* **Work required**:
Tally the lines of the data that include the word "events". Only the number is to be returned.

─── Recorded information

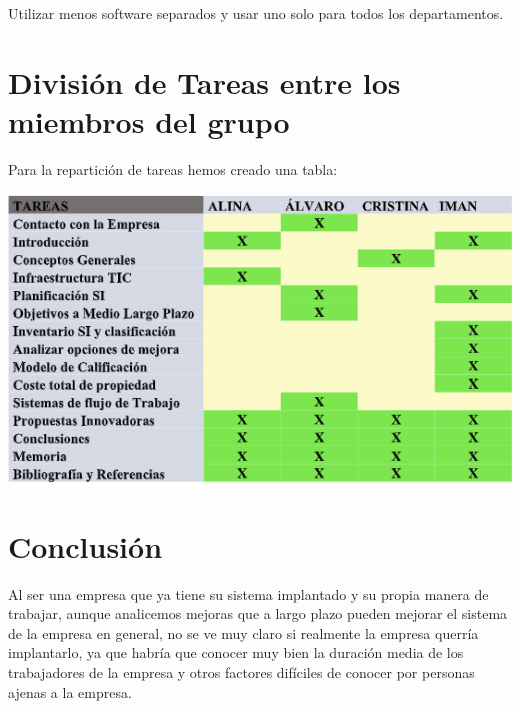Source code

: \documentclass{article}
\begin{document}
Utilizar menos software separados y usar uno solo para todos los departamentos.

\section{División de Tareas entre los miembros del grupo}

Para la repartición de tareas hemos creado una tabla:

\begin{center}
\includegraphics[scale=0.5]{images/tareas.png}
\end{center}

\section{Conclusión}

Al ser una empresa que ya tiene su sistema implantado y su propia manera de
trabajar, aunque analicemos mejoras que a largo plazo pueden mejorar el sistema
de la empresa en general, no se ve muy claro si realmente la empresa querría
implantarlo, ya que habría que conocer muy bien la duración media de los
trabajadores de la empresa y otros factores difíciles de conocer por personas
ajenas a la empresa.
\end{document}
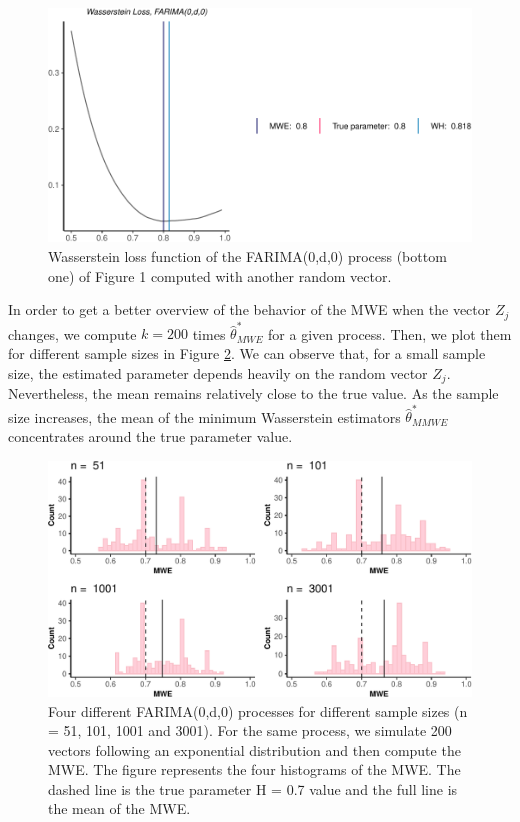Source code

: \documentclass[
  11pt,
]{article}
\begin{document}
\begin{figure}[h]

{\centering \includegraphics[width=0.55\linewidth]{Master_thesis_V1_files/figure-latex/wasserstein_z-1} 

}

\caption{Wasserstein loss function of the FARIMA(0,d,0) process (bottom one) of Figure 1 computed with another random vector.}\label{fig:wasserstein_z}
\end{figure}

In order to get a better overview of the behavior of the MWE when the
vector \(Z_j\) changes, we compute \(k = 200\) times
\(\hat \theta^*_{MWE}\) for a given process. Then, we plot them for
different sample sizes in Figure \ref{fig:MWE_n}. We can observe that,
for a small sample size, the estimated parameter depends heavily on the
random vector \(Z_j\). Nevertheless, the mean remains relatively close
to the true value. As the sample size increases, the mean of the minimum
Wasserstein estimators \(\hat \theta^*_{MMWE}\) concentrates around the
true parameter value.

\begin{figure}[h]

{\centering \includegraphics[width=0.7\linewidth]{Master_thesis_V1_files/figure-latex/MWE_n-1} 

}

\caption{Four different FARIMA(0,d,0) processes for different sample sizes (n = 51, 101, 1001 and 3001). For the same process, we simulate 200 vectors following an exponential distribution and then compute the MWE. The figure represents the four histograms of the MWE. The dashed line is the true parameter H = 0.7 value and the full line is the mean of the MWE.}\label{fig:MWE_n}
\end{figure}
\end{document}
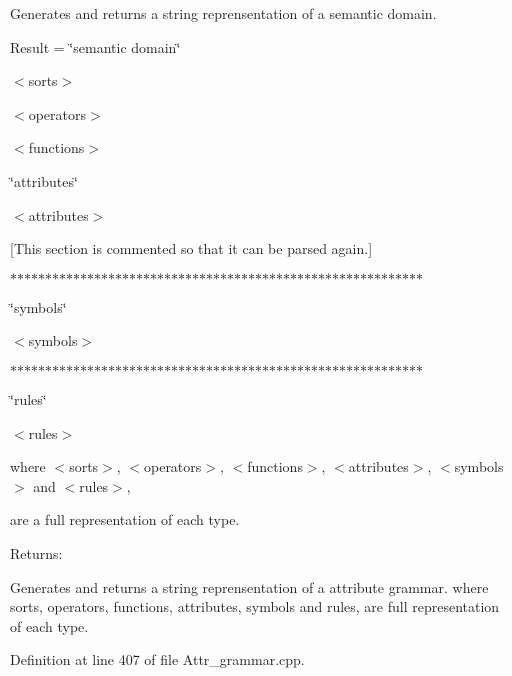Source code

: Generates and returns a string reprensentation of a semantic domain.\par
 \par
 Result = \char`\"{}semantic domain\char`\"{}\par
 $<$sorts$>$\par
 $<$operators$>$\par
 $<$functions$>$\par
 \par
 \char`\"{}attributes\char`\"{}\par
 $<$attributes$>$\par
 \par
 \mbox{[}This section is commented so that it can be parsed again.\mbox{]}\par
 $\ast$$\ast$$\ast$$\ast$$\ast$$\ast$$\ast$$\ast$$\ast$$\ast$$\ast$$\ast$$\ast$$\ast$$\ast$$\ast$$\ast$$\ast$$\ast$$\ast$$\ast$$\ast$$\ast$$\ast$$\ast$$\ast$$\ast$$\ast$$\ast$$\ast$$\ast$$\ast$$\ast$$\ast$$\ast$$\ast$$\ast$$\ast$$\ast$$\ast$$\ast$$\ast$$\ast$$\ast$$\ast$$\ast$$\ast$$\ast$$\ast$$\ast$$\ast$$\ast$$\ast$$\ast$$\ast$$\ast$$\ast$$\ast$$\ast$\par
 \char`\"{}symbols\char`\"{}\par
 $<$symbols$>$\par
 $\ast$$\ast$$\ast$$\ast$$\ast$$\ast$$\ast$$\ast$$\ast$$\ast$$\ast$$\ast$$\ast$$\ast$$\ast$$\ast$$\ast$$\ast$$\ast$$\ast$$\ast$$\ast$$\ast$$\ast$$\ast$$\ast$$\ast$$\ast$$\ast$$\ast$$\ast$$\ast$$\ast$$\ast$$\ast$$\ast$$\ast$$\ast$$\ast$$\ast$$\ast$$\ast$$\ast$$\ast$$\ast$$\ast$$\ast$$\ast$$\ast$$\ast$$\ast$$\ast$$\ast$$\ast$$\ast$$\ast$$\ast$$\ast$$\ast$\par
 \char`\"{}rules\char`\"{}\par
 $<$rules$>$\par
 \par
 where $<$sorts$>$, $<$operators$>$, $<$functions$>$, $<$attributes$>$, $<$symbols$>$ and $<$rules$>$,\par
 are a full representation of each type.\par


\begin{Desc}
\item[Returns:]\end{Desc}
Generates and returns a string reprensentation of a attribute grammar. where sorts, operators, functions, attributes, symbols and rules, are full representation of each type. 

Definition at line 407 of file Attr\_\-grammar.cpp.

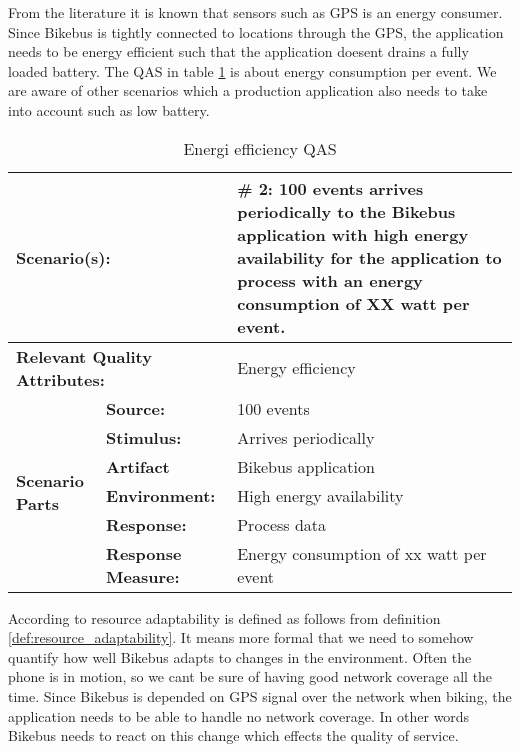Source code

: From the literature \cite{Kjaergaard2010} it is known that sensors such as GPS is an energy consumer. Since Bikebus is tightly connected to locations through the GPS, the application needs to be energy efficient such that the application doesent drains a fully loaded battery. The QAS in table \ref{table:energi_efficiency_qas} is about energy consumption per event. We are aware of other scenarios which a production application also needs to take into account such as low battery.

\begin{table}[H]
\begin{center}
\begin{tabular}{|p{0.3cm}|p{2.5cm}|p{8cm}|}
  \hline
  \multicolumn{2}{|p{3cm}|}{\bfseries Scenario(s):} & \#  2: 100  events arrives periodically to the Bikebus application with high energy availability for the application to process with an energy consumption of  XX watt per event. \\
  \hline
  \multicolumn{2}{|p{3cm}|}{\bfseries Relevant Quality Attributes:} & Energy efficiency\\
  \hline
  \multirow{6}{*}{\begin{sideways}{\bfseries Scenario Parts}\end{sideways}}
  & {\bfseries Source:} & 100 events \\
  \cline{2-3}
  & {\bfseries Stimulus:} & Arrives periodically \\
  \cline{2-3}
  & {\bfseries Artifact} &  Bikebus application \\
  \cline{2-3}
  & {\bfseries Environment:} &  High energy availability \\
  \cline{2-3}
  & {\bfseries Response:} &  Process data\\
  \cline{2-3}
  & {\bfseries Response Measure:} & Energy consumption of xx watt per event \\
  \hline
\end{tabular}
\caption{Energi efficiency QAS}
\label{table:energi_efficiency_qas}
\end{center}
\end{table}

According to \cite{Kjaergaard:2015:AQT:2737182.2737196} resource adaptability is defined as follows from definition \ref{def:resource_adaptability}. It means more formal that we need to somehow quantify how well Bikebus adapts to changes in the environment. Often the phone is in motion, so we cant be sure of having good network coverage all the time. Since Bikebus is depended on GPS signal over the network when biking, the application needs to be able to handle no network coverage. In other words Bikebus needs to react on this change which effects the quality of service.    

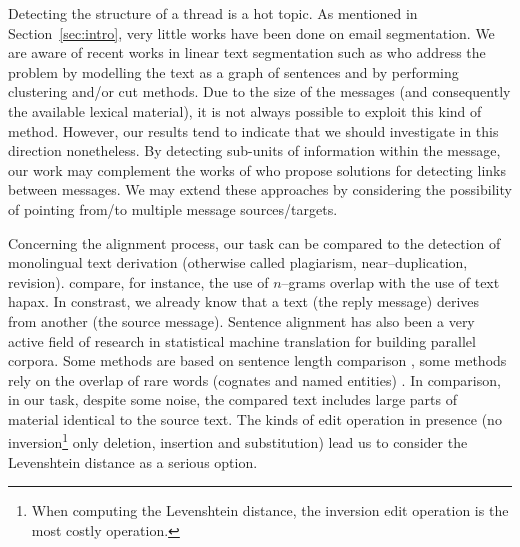 Detecting the structure of a thread is a hot topic. 
%
As mentioned in Section~\ref{sec:intro}, very little works have been done on email segmentation. 
We are aware of recent works in linear text segmentation such as \cite{kazantseva:2011} who address the problem by modelling the text as a graph of sentences and by performing clustering and/or cut methods. 
%
Due to the size of the messages (and consequently the available lexical material), it is not always possible to exploit this kind of method. However, our results tend to indicate that we should investigate in this direction nonetheless.
%
By detecting sub-units of information within the message, our work may complement the works of \cite{li:2011:threadlinking,kim:2010:taggingandlinking} who propose solutions for detecting links between messages. 
We may extend these approaches by considering the possibility of pointing from/to multiple message sources/targets. %

Concerning the alignment process, our task can be compared to the detection of monolingual text derivation (otherwise called plagiarism, near–duplication, revision). \cite{poulard:2011:detecting} compare, for instance, the use of $n$–grams overlap with the use of text hapax. 
In constrast, we already know that a text (the reply message) derives from another (the source message). Sentence alignment has also been a very active field of research 
in statistical machine translation for building parallel corpora. %
%
Some methods are based on sentence length comparison \cite{gale:1991}, some methods rely on the overlap of rare words (cognates and named entities) \cite{enright-kondrak:2007:ShortPapers}.
In comparison, %
in our task, despite some noise, the compared text includes large parts of material identical to the source text. 
The kinds of edit operation in presence (no inversion\footnote{When computing the Levenshtein distance, the inversion edit operation is the most costly operation.} only deletion, insertion and substitution) lead us to consider the Levenshtein distance as a serious option.  

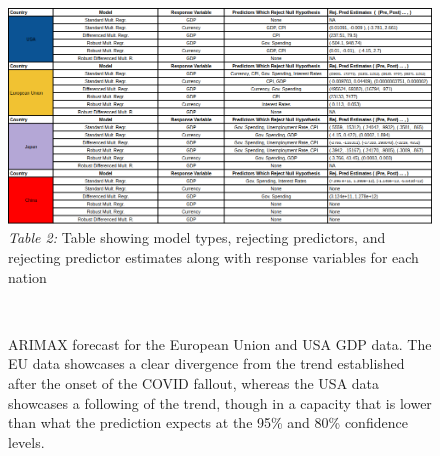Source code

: \documentclass[11pt,regno]{amsart}
\theoremstyle{plain}
\numberwithin{equation}{section}
\begin{document}
\begin{figure}[h!]  
\caption*{\textit{Table 2:} Table showing model types, rejecting predictors, and rejecting predictor estimates along with response variables for each nation}
\includegraphics[scale = 0.5]{pred_rej_table.png} 
\end{figure}





\begin{figure}
\centering
\centerline{ \mbox{
}}
\caption{ ARIMAX forecast for the European Union and USA GDP data. The EU data showcases a clear divergence from the trend established after the onset of the COVID fallout, whereas the USA data showcases a following of the trend, though in a capacity that is lower than what the prediction expects at the 95\% and 80\% confidence levels.}
\end{figure}
\end{document}
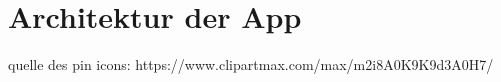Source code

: \chapter{Architektur der App}

quelle des pin icons: https://www.clipartmax.com/max/m2i8A0K9K9d3A0H7/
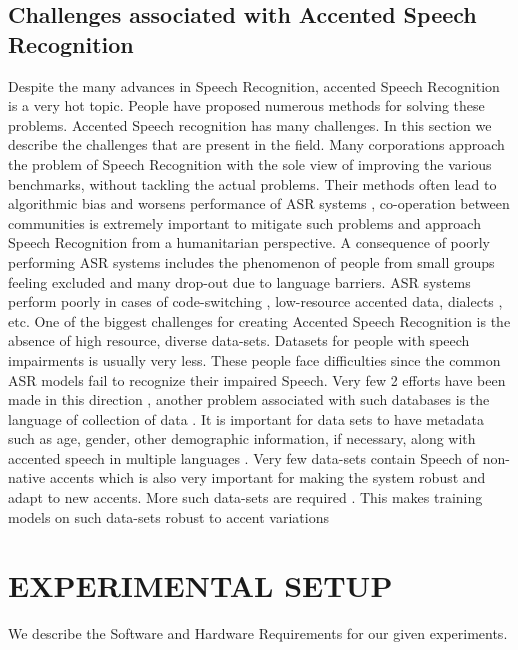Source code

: \documentclass[letterpaper,12pt]{article}
\begin{document}
\subsection{Challenges associated with Accented Speech Recognition}
Despite the many advances in Speech Recognition, accented Speech Recognition is a very hot 
topic. People have proposed numerous methods for solving these problems. Accented Speech 
recognition has many challenges. In this section we describe the challenges that are present in 
the field. 
Many corporations approach the problem of Speech Recognition with the sole view of 
improving the various benchmarks, without tackling the actual problems. Their methods often 
lead to algorithmic bias and worsens performance of ASR systems \cite{markl2022language}, co-operation between 
communities is extremely important to mitigate such problems and approach Speech 
Recognition from a humanitarian perspective. A consequence of poorly performing ASR 
systems includes the phenomenon of people from small groups feeling excluded and many 
drop-out due to language barriers. ASR systems perform poorly in cases of code-switching 
\cite{vielzeuf2021e2e}, low-resource accented data, dialects \cite{aksenova2020algorithmic}, etc.
One of the biggest challenges for creating Accented Speech Recognition is the absence of 
high resource, diverse data-sets. 
Datasets for people with speech impairments is usually very less. These people face 
difficulties since the common ASR models fail to recognize their impaired Speech. Very few 
2
efforts have been made in this direction \cite{50460} \cite{kim2008dysarthric}, another problem associated with such 
databases is the language of collection of data \cite{garg2021towards}. It is important for data sets to have 
metadata such as age, gender, \cite{panayotov2015librispeech} other demographic information, if necessary, along with 
accented speech in multiple languages \cite{ardila2019common}. Very few data-sets contain Speech of non-native 
accents which is also very important for making the system robust and adapt to new accents.
More such data-sets are required \cite{aksenova2022accented}.
This makes training models on such data-sets robust to accent variations

\pagebreak

\section{EXPERIMENTAL SETUP}
We describe the Software and Hardware Requirements for our given experiments.
\end{document}
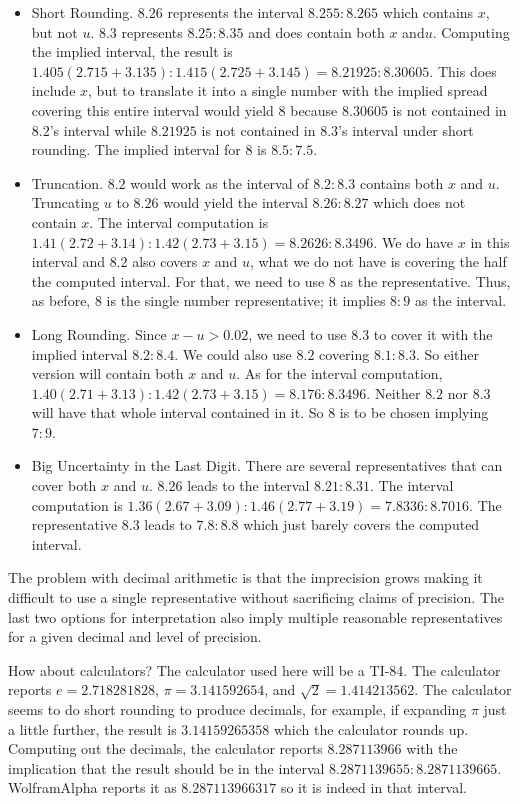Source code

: \documentclass[12pt]{article}
\theoremstyle{remark}
\begin{document}
\begin{itemize}
    \item Short Rounding. $8.26$ represents the interval $8.255:8.265$ which contains $x$, but not $u$. $8.3$ represents $8.25:8.35$ and does contain both $x$ and$u$. Computing the implied interval, the result is $1.405(2.715 + 3.135):1.415(2.725 + 3.145)  = 8.21925:8.30605$. This does include $x$, but to translate it into a single number with the implied spread covering this entire interval would yield $8$ because $8.30605$ is not contained in $8.2$'s interval while $8.21925$ is not contained in $8.3$'s interval under short rounding. The implied interval for $8$ is $8.5:7.5$.
    \item Truncation. $8.2$ would work as the interval of $8.2:8.3$ contains both $x$ and $u$. Truncating $u$ to $8.26$ would yield the interval $8.26:8.27$ which does not contain $x$. The interval computation is $1.41(2.72+3.14):1.42(2.73+3.15)  = 8.2626:8.3496$. We do have $x$ in this interval and $8.2$ also covers $x$ and $u$, what we do not have is covering the half the computed interval. For that, we need to use $8$ as the representative. Thus, as before, $8$ is the single number representative; it implies $8:9$ as the interval. 
    \item Long Rounding. Since $x-u > 0.02$, we need to use $8.3$ to cover it with the implied interval $8.2:8.4$. We could also use $8.2$ covering $8.1:8.3$. So either version will contain both $x$ and $u$. As for the interval computation, $1.40(2.71+3.13): 1.42(2.73+3.15) = 8.176: 8.3496$. Neither $8.2$ nor $8.3$ will have that whole interval contained in it. So $8$ is to be chosen implying $7:9$. 
    \item Big Uncertainty in the Last Digit. There are several representatives that can cover both $x$ and $u$. $8.26$ leads to the interval $8.21:8.31$. The interval computation is $1.36(2.67+3.09): 1.46(2.77+3.19) = 7.8336:8.7016$. The representative $8.3$ leads to $7.8:8.8$ which just barely covers the computed interval.  
\end{itemize}

The problem with decimal arithmetic is that the imprecision grows making it difficult to use a single representative without sacrificing claims of precision. The last two options for interpretation also imply multiple reasonable representatives for a given decimal and level of precision. 

How about calculators? The calculator used here will be a TI-84. The calculator reports  $e = 2.718281828$, $\pi = 3.141592654$, and $\sqrt{2} = 1.414213562$. The calculator seems to do short rounding to produce decimals, for example, if expanding $\pi $ just a little further, the result is  $3.14159265358$ which the calculator rounds up. Computing out the decimals, the calculator reports $8.287113966$ with the implication that the result should be in the interval $8.2871139655:8.2871139665$.  WolframAlpha reports it as $8.287113966317$ so it is indeed in that interval. 
\end{document}

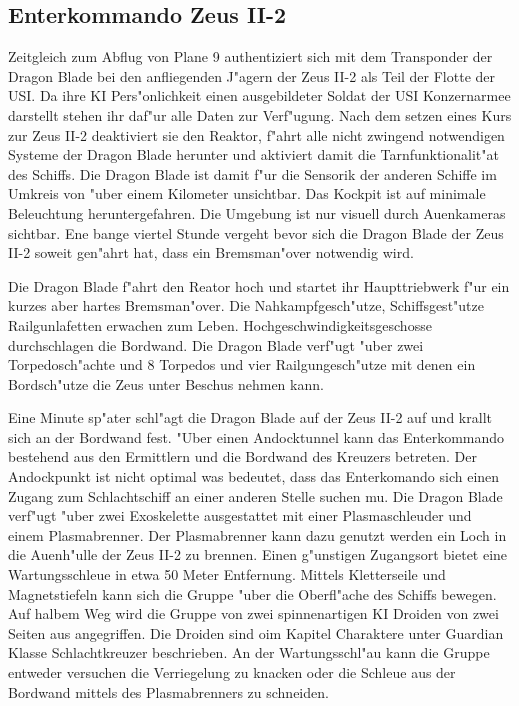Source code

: \subsection{Enterkommando Zeus II-2}
Zeitgleich zum Abflug von Plane 9 authentiziert sich \xl{} mit dem Transponder der Dragon Blade bei den anfliegenden J"agern der Zeus II-2 als Teil der Flotte der USI. Da ihre KI Pers"onlichkeit einen ausgebildeter Soldat der USI Konzernarmee darstellt stehen ihr daf"ur alle Daten zur Verf"ugung. Nach dem setzen eines Kurs zur Zeus II-2 deaktiviert sie den Reaktor, f"ahrt alle nicht zwingend notwendigen Systeme der Dragon Blade herunter und aktiviert damit die Tarnfunktionalit"at des Schiffs. Die Dragon Blade ist damit f"ur die Sensorik der anderen Schiffe im Umkreis von "uber einem Kilometer unsichtbar. Das Kockpit ist auf minimale Beleuchtung heruntergefahren. Die Umgebung ist nur visuell durch Au\3enkameras sichtbar. Ene bange viertel Stunde vergeht bevor sich die Dragon Blade der Zeus II-2 soweit gen"ahrt hat, dass ein Bremsman"over notwendig wird.

Die Dragon Blade f"ahrt den Reator hoch und startet ihr Haupttriebwerk f"ur ein kurzes aber hartes Bremsman"over. Die Nahkampfgesch"utze, Schiffsgest"utze Railgunlafetten erwachen zum Leben. Hochgeschwindigkeitsgeschosse durchschlagen die Bordwand. Die Dragon Blade verf"ugt "uber zwei Torpedosch"achte und 8 Torpedos und vier Railgungesch"utze mit denen ein Bordsch"utze die Zeus unter Beschus\3 nehmen kann. 

Eine Minute sp"ater schl"agt die Dragon Blade auf der Zeus II-2 auf und krallt sich an der Bordwand fest. "Uber einen Andocktunnel kann das Enterkommando bestehend aus den Ermittlern und \xl{} die Bordwand des Kreuzers betreten. Der Andockpunkt ist nicht optimal was bedeutet, dass das Enterkomando sich einen Zugang zum Schlachtschiff an einer anderen Stelle suchen mu\3. Die Dragon Blade verf"ugt "uber zwei Exoskelette ausgestattet mit einer Plasmaschleuder und einem Plasmabrenner. Der Plasmabrenner kann dazu genutzt werden ein Loch in die Au\3enh"ulle der Zeus II-2 zu brennen. Einen g"unstigen Zugangsort bietet eine Wartungsschleu\3e in etwa 50 Meter Entfernung. Mittels Kletterseile und Magnetstiefeln kann sich die Gruppe "uber die Oberfl"ache des Schiffs bewegen. Auf halbem Weg wird die Gruppe von zwei spinnenartigen KI Droiden von zwei Seiten aus angegriffen. Die Droiden sind oim Kapitel Charaktere unter Guardian Klasse Schlachtkreuzer beschrieben. An der Wartungsschl"au\3 kann die Gruppe entweder versuchen die Verriegelung zu knacken oder die Schleu\3e aus der Bordwand mittels des Plasmabrenners zu schneiden.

──────

* **Answer box**:
2